When the Church announced the release of the printer’s manuscript of the Book of Mormon, they also released a never-before-seen photo of a stone that has long been acknowledged as a seer stone likely used by Joseph Smith.

seer-stone-joseph-smith-book-mormon-ldsAn article about the history of the Book of Mormon translation will appear in the October 2015 issue of the Church’s Ensign magazine. This article, “Joseph the Seer,” is now available online. Both the introduction to the printer’s manuscript of the Book of Mormon and the magazine article discuss the instruments Joseph Smith used to fulfill his role as a seer in translating the Book of Mormon. Both include this photograph of the seer stone Joseph Smith likely used.

When Joseph received the plates from Moroni in 1827, he also received two stones to aid in translating the plates. In addition to the seer stones known as “interpreters,” Joseph Smith used at least one other seer stone in translating the Book of Mormon, often placing it into a hat in order to block out light so he could better view the words on the stone.

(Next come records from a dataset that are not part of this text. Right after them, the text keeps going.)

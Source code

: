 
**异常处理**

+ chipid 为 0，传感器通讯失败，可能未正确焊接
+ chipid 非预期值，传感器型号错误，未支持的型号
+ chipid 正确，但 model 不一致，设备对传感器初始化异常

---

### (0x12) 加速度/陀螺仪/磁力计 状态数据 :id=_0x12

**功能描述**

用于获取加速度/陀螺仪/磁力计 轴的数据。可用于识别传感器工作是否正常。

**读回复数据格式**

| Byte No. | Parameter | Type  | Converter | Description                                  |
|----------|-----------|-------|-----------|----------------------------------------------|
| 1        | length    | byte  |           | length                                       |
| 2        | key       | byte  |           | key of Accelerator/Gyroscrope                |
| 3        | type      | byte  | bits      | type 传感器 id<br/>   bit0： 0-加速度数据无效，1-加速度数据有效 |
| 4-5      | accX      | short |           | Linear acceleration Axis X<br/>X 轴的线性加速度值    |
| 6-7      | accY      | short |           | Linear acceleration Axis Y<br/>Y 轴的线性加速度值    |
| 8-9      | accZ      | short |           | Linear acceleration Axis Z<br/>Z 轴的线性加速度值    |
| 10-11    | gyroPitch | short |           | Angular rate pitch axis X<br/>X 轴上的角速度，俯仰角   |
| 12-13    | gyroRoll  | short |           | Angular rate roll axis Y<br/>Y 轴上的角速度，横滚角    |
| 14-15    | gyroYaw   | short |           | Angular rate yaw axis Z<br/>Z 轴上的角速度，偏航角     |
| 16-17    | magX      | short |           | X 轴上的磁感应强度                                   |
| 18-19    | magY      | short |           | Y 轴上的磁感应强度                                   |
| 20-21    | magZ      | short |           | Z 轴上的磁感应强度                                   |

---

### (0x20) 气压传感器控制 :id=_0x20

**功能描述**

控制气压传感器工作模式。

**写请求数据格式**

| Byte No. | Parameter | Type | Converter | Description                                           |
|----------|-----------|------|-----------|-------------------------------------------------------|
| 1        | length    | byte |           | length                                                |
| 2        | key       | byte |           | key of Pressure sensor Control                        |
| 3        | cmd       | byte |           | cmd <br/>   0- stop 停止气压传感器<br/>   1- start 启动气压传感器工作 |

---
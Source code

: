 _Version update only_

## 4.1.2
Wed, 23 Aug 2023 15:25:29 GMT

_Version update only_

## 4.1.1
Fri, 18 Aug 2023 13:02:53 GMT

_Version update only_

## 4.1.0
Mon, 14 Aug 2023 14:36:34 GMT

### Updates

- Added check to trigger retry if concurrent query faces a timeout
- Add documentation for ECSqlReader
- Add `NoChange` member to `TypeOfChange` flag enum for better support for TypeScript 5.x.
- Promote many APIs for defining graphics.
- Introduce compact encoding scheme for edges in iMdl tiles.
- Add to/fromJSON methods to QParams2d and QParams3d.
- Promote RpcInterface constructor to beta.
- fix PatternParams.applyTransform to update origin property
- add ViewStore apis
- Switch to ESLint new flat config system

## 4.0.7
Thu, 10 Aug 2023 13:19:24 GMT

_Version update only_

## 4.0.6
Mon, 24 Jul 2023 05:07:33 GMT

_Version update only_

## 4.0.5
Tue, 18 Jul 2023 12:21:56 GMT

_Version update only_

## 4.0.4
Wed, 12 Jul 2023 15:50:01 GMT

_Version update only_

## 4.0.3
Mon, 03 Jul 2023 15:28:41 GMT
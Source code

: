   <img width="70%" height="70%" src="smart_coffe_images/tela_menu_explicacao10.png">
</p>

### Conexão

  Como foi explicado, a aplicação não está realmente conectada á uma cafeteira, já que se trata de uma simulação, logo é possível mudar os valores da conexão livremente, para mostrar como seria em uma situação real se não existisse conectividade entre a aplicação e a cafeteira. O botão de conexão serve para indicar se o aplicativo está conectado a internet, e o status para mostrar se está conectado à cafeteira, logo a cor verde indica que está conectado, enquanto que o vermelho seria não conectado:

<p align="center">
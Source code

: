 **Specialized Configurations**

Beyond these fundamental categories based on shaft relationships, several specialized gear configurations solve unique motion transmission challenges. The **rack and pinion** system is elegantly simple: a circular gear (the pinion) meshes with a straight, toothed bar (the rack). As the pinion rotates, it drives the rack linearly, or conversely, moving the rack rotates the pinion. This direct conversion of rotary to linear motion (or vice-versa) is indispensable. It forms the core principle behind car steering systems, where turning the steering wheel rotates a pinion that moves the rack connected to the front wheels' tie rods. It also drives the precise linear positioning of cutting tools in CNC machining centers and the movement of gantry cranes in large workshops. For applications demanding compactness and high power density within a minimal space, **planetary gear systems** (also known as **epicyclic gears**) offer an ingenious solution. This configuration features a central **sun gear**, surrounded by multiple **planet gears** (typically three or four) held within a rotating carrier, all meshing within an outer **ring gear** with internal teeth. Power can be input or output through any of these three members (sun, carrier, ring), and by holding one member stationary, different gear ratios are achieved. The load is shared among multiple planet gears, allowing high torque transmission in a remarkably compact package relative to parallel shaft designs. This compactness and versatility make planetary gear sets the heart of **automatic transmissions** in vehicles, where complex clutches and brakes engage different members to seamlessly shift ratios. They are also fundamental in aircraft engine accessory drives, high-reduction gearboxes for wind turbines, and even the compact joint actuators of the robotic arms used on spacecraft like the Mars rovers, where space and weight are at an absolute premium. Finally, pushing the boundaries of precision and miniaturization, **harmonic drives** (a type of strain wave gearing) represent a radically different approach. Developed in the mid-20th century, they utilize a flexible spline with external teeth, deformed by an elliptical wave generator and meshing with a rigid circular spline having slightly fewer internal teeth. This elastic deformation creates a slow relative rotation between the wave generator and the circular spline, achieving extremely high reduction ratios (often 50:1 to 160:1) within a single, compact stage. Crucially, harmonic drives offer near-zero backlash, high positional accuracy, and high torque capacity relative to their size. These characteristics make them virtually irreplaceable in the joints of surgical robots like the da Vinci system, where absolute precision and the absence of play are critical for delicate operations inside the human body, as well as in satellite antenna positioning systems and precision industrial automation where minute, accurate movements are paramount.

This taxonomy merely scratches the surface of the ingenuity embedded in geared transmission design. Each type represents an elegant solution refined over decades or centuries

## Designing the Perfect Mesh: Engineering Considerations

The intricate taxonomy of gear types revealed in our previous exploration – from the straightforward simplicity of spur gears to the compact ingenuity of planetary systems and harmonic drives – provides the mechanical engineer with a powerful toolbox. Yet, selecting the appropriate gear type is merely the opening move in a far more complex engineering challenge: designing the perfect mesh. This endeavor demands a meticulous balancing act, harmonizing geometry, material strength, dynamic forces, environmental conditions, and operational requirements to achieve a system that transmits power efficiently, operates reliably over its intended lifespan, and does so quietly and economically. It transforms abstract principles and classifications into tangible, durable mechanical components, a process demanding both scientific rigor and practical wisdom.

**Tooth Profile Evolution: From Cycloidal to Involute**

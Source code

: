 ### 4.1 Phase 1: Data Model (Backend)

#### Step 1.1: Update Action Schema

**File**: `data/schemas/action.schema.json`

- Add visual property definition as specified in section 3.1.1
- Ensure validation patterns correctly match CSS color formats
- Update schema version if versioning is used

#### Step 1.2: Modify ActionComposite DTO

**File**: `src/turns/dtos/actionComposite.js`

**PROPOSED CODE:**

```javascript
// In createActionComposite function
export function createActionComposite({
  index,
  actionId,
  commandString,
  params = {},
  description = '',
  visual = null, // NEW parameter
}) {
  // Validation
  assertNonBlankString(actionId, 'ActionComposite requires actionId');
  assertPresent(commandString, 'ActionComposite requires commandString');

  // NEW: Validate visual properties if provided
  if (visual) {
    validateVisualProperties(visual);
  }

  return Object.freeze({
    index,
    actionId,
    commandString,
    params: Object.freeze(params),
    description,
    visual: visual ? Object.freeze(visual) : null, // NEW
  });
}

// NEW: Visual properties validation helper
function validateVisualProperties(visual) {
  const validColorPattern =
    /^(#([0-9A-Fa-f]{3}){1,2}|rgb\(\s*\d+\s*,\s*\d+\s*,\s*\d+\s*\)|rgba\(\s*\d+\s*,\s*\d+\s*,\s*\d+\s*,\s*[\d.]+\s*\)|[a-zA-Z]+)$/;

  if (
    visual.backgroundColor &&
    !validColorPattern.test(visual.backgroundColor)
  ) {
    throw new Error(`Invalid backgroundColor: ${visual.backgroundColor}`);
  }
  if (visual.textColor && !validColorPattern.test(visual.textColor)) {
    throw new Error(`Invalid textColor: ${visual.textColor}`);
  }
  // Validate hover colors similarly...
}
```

The stone he used in the translation was often referred to as a chocolate-colored stone with an oval shape. The stone was passed from Joseph Smith to scribe Oliver Cowdery and then from Cowdery’s widow, Elizabeth Whitmer Cowdery, to Phineas Young. Young then passed it on to his brother, Brigham Young, the second president of the Church. After President Young died, one of his wives, Zina D. H. Young, donated it to the Church.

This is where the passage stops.